Forman rebounded from those mild disappointments with the acclaimed Amadeus (1984), Peter Shaffer’s reworking of his stage success. F. Murray Abraham gave an Oscar-winning performance as the jealous Antonio Salieri, and Tom Hulce earned praise as Wolfgang Amadeus Mozart. The lavish production won eight Oscars, including for best picture and Forman’s second for best director. After that triumph he took a five-year break from directing, reappearing with Valmont (1989), an adaptation of Pierre Choderlos de Laclos’s classic novel Dangerous Liaisons. However, Forman’s version—which starred Colin Firth, Annette Bening, and Meg Tilly—was generally compared unfavourably to Stephen Frears’s adaptation, which had been released the previous year.

In 1996 Forman returned to form with The People vs. Larry Flynt, a biopic of the pornographic magazine publisher whose legal battles provoked debates about freedom of speech. The dramedy featured strong performances, notably by Woody Harrelson in an Oscar-nominated turn as the controversial Flynt, Courtney Love as Flynt’s wife, and Edward Norton as his frustrated attorney. Forman earned an Academy Award nomination for his directing. He also garnered praise for Man on the Moon (1999), in which Jim Carrey channeled the genius of the late comic Andy Kaufman.

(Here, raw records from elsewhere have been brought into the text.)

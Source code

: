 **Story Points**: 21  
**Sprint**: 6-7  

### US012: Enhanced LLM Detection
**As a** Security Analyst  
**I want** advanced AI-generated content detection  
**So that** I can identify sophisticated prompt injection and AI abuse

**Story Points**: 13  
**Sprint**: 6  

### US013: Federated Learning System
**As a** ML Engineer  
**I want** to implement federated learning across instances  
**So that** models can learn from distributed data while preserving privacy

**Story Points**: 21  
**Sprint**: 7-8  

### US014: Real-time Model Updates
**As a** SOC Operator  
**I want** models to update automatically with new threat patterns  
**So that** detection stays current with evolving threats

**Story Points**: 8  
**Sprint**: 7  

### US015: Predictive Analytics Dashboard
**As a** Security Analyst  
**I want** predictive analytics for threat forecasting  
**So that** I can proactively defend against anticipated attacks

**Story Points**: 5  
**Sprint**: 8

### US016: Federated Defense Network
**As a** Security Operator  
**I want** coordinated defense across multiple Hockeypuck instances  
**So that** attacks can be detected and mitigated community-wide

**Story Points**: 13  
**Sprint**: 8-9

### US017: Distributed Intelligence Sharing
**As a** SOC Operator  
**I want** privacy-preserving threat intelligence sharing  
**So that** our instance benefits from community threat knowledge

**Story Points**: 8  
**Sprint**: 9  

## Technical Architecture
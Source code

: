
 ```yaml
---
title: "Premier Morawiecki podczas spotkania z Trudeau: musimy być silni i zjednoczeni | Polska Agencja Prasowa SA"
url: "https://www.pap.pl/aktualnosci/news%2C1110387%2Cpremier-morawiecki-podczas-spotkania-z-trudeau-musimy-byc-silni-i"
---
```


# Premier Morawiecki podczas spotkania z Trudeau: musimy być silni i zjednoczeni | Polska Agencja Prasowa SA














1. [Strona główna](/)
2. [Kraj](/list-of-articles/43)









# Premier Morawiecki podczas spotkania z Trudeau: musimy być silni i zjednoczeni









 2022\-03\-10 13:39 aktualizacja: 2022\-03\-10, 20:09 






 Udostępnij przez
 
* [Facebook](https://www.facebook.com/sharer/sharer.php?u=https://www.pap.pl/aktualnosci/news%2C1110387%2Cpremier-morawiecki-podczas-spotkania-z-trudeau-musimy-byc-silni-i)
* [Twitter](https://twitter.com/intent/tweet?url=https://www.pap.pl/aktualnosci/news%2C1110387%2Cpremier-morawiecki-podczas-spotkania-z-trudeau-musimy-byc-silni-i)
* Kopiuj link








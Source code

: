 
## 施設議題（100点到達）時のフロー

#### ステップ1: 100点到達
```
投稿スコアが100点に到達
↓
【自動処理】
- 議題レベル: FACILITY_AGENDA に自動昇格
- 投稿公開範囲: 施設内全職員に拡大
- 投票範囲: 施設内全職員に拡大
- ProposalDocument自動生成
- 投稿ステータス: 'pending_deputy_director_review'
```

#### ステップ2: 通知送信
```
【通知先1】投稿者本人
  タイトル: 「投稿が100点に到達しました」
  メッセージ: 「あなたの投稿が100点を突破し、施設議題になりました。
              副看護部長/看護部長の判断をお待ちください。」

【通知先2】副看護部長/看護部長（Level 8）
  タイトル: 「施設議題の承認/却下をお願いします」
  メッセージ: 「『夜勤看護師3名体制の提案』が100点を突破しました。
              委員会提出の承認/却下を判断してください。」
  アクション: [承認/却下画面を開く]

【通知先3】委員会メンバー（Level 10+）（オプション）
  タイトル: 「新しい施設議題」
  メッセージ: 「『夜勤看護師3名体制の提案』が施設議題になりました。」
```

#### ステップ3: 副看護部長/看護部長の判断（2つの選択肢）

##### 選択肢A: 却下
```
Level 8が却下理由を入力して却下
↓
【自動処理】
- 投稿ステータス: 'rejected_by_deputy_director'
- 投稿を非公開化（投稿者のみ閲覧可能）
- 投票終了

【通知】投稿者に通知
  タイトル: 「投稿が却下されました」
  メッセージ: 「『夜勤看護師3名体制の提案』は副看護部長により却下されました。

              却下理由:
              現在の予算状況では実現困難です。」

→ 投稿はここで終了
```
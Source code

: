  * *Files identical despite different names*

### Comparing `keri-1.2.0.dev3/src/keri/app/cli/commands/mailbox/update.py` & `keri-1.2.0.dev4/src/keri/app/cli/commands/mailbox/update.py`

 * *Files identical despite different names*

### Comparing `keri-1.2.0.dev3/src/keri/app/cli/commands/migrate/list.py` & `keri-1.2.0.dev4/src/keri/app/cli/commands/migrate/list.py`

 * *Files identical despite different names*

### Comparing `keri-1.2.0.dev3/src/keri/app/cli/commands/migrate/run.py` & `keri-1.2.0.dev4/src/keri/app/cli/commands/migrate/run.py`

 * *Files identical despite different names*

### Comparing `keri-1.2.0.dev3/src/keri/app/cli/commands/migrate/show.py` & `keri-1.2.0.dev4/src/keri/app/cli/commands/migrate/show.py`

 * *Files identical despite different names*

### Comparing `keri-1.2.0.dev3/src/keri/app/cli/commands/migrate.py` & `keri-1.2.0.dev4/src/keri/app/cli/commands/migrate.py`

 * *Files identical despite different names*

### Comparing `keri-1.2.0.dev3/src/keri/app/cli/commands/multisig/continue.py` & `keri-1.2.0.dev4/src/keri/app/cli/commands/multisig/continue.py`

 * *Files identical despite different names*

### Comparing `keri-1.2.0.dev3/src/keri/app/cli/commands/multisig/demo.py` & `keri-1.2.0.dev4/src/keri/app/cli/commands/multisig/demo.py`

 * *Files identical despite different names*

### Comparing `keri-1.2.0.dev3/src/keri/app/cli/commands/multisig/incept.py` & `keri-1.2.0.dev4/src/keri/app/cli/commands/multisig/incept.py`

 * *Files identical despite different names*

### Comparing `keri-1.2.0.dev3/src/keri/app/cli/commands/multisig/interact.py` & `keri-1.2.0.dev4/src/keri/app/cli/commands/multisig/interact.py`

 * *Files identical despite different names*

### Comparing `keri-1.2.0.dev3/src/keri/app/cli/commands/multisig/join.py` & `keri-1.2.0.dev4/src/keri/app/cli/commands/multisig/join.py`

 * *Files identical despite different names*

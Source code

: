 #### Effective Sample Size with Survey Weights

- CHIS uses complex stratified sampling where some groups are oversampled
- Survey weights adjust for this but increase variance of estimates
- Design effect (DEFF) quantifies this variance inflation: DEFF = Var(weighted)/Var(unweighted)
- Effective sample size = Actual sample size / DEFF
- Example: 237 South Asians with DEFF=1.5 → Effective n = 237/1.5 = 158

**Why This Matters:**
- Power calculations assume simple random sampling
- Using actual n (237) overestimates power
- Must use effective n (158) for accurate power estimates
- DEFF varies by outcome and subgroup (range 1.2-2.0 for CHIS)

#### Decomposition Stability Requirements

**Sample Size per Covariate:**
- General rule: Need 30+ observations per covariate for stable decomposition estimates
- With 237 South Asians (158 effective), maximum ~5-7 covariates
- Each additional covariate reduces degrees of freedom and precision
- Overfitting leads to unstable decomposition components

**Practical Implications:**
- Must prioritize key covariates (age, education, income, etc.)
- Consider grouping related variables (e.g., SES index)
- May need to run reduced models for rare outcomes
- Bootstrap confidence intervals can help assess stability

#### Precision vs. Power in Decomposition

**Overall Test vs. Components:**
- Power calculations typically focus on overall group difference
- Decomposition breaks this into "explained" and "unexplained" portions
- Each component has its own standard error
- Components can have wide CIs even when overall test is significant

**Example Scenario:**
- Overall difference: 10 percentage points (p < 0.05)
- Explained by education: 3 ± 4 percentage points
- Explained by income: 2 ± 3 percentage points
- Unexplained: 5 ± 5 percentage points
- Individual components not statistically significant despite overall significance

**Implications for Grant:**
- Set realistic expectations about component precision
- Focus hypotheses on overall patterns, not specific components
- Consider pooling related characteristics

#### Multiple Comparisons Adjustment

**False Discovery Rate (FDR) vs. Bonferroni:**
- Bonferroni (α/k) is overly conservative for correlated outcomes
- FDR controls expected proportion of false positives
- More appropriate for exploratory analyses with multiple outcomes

The fine supporting cast included Danny DeVito, Love, and Paul Giamatti. Less successful was Goya’s Ghosts (2006), a costume drama starring Natalie Portman as a model for the artist Francisco de Goya (Stellan Skarsgård) and Javier Bardem as a church official who rapes her after she is unjustly imprisoned during the Spanish Inquisition. In 2009 Forman codirected the musical Dobre placená procházka (A Walk Worthwhile).

In addition to his directorial efforts, Forman occasionally acted in films, including Heartburn (1986), Keeping the Faith (2000), and Les Bien-Aimés (2011; Beloved). He also cowrote (with Jan Novák) the memoir Turnaround (1994).